There are a about half a dozen little shacks set along the Henderson swamp that serve up beer and big old plates of boiled crawfish, and act as landings for air boats and motor boats.


It was easy to spend a couple of hours sitting on the porch at McGee’s Landing looking over the water and chatting with the locals, all of whom are fascinated to meet a real ‘Oss-stray-lin’. Upon learning where we were from, one guy said he’d had a friend who went to Australia.

“Really liked it, too. He was shootin’ heaps of stuff and sendin’ me pictures ‘n all,” he said.

Shaun is doing all the driving, and getting used to the right-hand drive, though as this photo depicts, sometimes we still get it a bit wrong. Like that Sesame Street song, “One of these things is not like the others…”


We travelled inland along Hwy 61, the Blues Highway, crossing the border to Mississippi and heading to Natchez.


The change from Louisiana to Mississippi was remarkable. Across the border we encountered a much lusher, greener state, American flags hung from every surface and picture-perfect wooden churches dotted along the way.



The grand, column-fronted antebellum (pre-civil war) homes dotted around this area make me want to don a hoop skirt, sit on a rocking chair on the veranda and drink a mint julep. They are straight out of Gone With the Wind.


We spent an hilarious evening at the Natchez Saloon Under the Hill, which sits up on the hill by the Mississippi River where the majestic old steamboats used to pull up and deliver their goods to the merchants. The Saloon is managed by a cheeky old man called JD and live music most nights which even the local mutts enjoy.
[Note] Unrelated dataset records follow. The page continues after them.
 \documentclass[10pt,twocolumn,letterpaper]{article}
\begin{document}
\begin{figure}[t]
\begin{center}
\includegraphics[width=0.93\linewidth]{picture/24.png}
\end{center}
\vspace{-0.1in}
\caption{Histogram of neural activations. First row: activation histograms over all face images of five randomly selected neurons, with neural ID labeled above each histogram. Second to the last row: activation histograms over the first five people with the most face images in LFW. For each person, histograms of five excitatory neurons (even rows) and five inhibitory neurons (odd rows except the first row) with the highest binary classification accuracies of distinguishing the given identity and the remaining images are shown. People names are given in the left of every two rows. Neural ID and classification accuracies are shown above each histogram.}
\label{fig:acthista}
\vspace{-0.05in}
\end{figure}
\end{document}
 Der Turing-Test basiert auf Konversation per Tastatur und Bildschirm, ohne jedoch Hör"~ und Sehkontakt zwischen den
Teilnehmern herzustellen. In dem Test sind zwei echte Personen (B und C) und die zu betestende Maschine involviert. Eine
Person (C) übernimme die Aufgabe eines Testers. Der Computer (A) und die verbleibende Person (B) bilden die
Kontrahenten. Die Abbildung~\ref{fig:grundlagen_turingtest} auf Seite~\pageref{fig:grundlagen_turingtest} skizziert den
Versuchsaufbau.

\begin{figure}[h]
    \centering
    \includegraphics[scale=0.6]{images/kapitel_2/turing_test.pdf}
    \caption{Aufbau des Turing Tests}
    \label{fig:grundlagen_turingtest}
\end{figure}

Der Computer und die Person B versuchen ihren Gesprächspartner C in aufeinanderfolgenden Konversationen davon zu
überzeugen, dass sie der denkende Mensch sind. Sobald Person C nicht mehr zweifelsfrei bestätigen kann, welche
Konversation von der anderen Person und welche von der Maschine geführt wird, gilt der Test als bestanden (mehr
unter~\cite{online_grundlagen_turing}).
Here’s me hamming it up with JD behind the bar. He looks like a little leprechaun.

In Natchez we stayed in a cabin in the State Park, right on the lake. It was like the Griswald’s summer vacation. We saw deer, armadillo, vultures and fireflies.


Special mention goes to the 'Family Dollar' and 'Piggly Wiggly', two entertainingly named, American be-flagged supermarket chains that sell not a lot of fresh anything, and a whole lot of pre-packaged everything to keep us fuelled.

They do sell about a thousand varieties of grits, though!

Big thumbs down to the ‘Imitation cheese slices’ that we picked up, having been blinded by the $1.50 price tag. Those nasty plastic slices were left to die a slow death of 2000 years in the fridge in the cabin.

Big thumbs up to this souped up Caddy that we spotted in the Family Dollar car park. Can you believe those tyres? The family who were driving it couldn’t understand what all the fuss was about.

I bought the most beautiful, hand-crocheted dress from a vintage shop in Natchez. The woman found it in the attic of an antebellum home in Touloula. It was found with a cream tuxedo jacket and pants, and satin shoes and they suspect that the two garments were worn by a bride and groom sometime in the 1920’s.